Dosyadaki bilgi ve belgelere göre, davacının uluslararası koruma başvurusunun reddedilmesine dair işlemin iptali talebiyle açılan davanın İzmir 1.İdare Mahkemesi'nin 24.05.2018 tarih ve E:2018/17,K:2018/880 sayılı kararıyla reddedildiği ve kararın kesinleştiği; davacının bunun haricinde kısa dönem ikamet izni, aile ikamet izni veya insani ikamet izni gibi ülkede kalma hakkı verebilecek bir hakkının veya yasal statüsünün de bulunmadığı anlaşıldığından; davacının 6458 Sayılı Yasanın 54/1-(i) bendi uyarınca sınır dışı edilmesine dair dava konusu işlemde hukuka aykırılık bulunmadığı sonucuna varılmıştır.

..."

9. Başvurucu 25/2/2019 tarihinde süresi içinde bireysel başvuruda bulunmuştur.

IV. İLGİLİ HUKUK

10. İlgili hukuk için bkz.
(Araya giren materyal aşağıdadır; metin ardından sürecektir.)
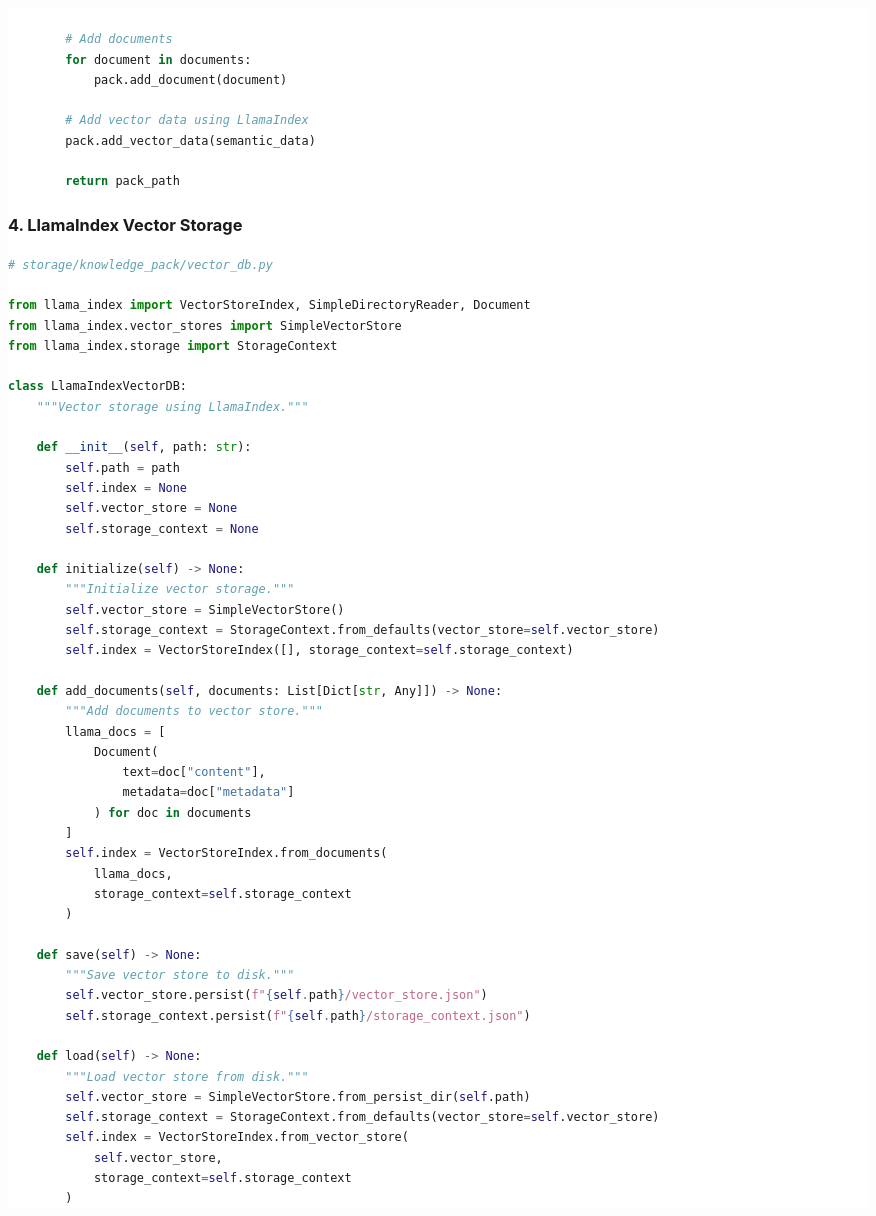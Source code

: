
 ```python
        
        # Add documents
        for document in documents:
            pack.add_document(document)
        
        # Add vector data using LlamaIndex
        pack.add_vector_data(semantic_data)
        
        return pack_path
```

### 4. LlamaIndex Vector Storage

```python
# storage/knowledge_pack/vector_db.py

from llama_index import VectorStoreIndex, SimpleDirectoryReader, Document
from llama_index.vector_stores import SimpleVectorStore
from llama_index.storage import StorageContext

class LlamaIndexVectorDB:
    """Vector storage using LlamaIndex."""
    
    def __init__(self, path: str):
        self.path = path
        self.index = None
        self.vector_store = None
        self.storage_context = None

    def initialize(self) -> None:
        """Initialize vector storage."""
        self.vector_store = SimpleVectorStore()
        self.storage_context = StorageContext.from_defaults(vector_store=self.vector_store)
        self.index = VectorStoreIndex([], storage_context=self.storage_context)

    def add_documents(self, documents: List[Dict[str, Any]]) -> None:
        """Add documents to vector store."""
        llama_docs = [
            Document(
                text=doc["content"],
                metadata=doc["metadata"]
            ) for doc in documents
        ]
        self.index = VectorStoreIndex.from_documents(
            llama_docs,
            storage_context=self.storage_context
        )

    def save(self) -> None:
        """Save vector store to disk."""
        self.vector_store.persist(f"{self.path}/vector_store.json")
        self.storage_context.persist(f"{self.path}/storage_context.json")

    def load(self) -> None:
        """Load vector store from disk."""
        self.vector_store = SimpleVectorStore.from_persist_dir(self.path)
        self.storage_context = StorageContext.from_defaults(vector_store=self.vector_store)
        self.index = VectorStoreIndex.from_vector_store(
            self.vector_store,
            storage_context=self.storage_context
        )
```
A.A. ve A.A. [GK], B. No: 2015/3941, 1/3/2017, §§ 28-38.

V. İNCELEME VE GEREKÇE

11. Anayasa Mahkemesinin 31/3/2022 tarihinde yapmış olduğu toplantıda başvuru incelenip gereği düşünüldü:

A. Adli Yardım Talebi Yönünden

12. Mehmet Şerif Ay (B. No: 2012/1181, 17/9/2013) kararında belirtilen ilkeler dikkate alınarak yargılama giderlerini ödeme gücünden yoksun olduğu anlaşılan başvurucunun adli yardım talebinin kabulüne karar verilmesi gerekir.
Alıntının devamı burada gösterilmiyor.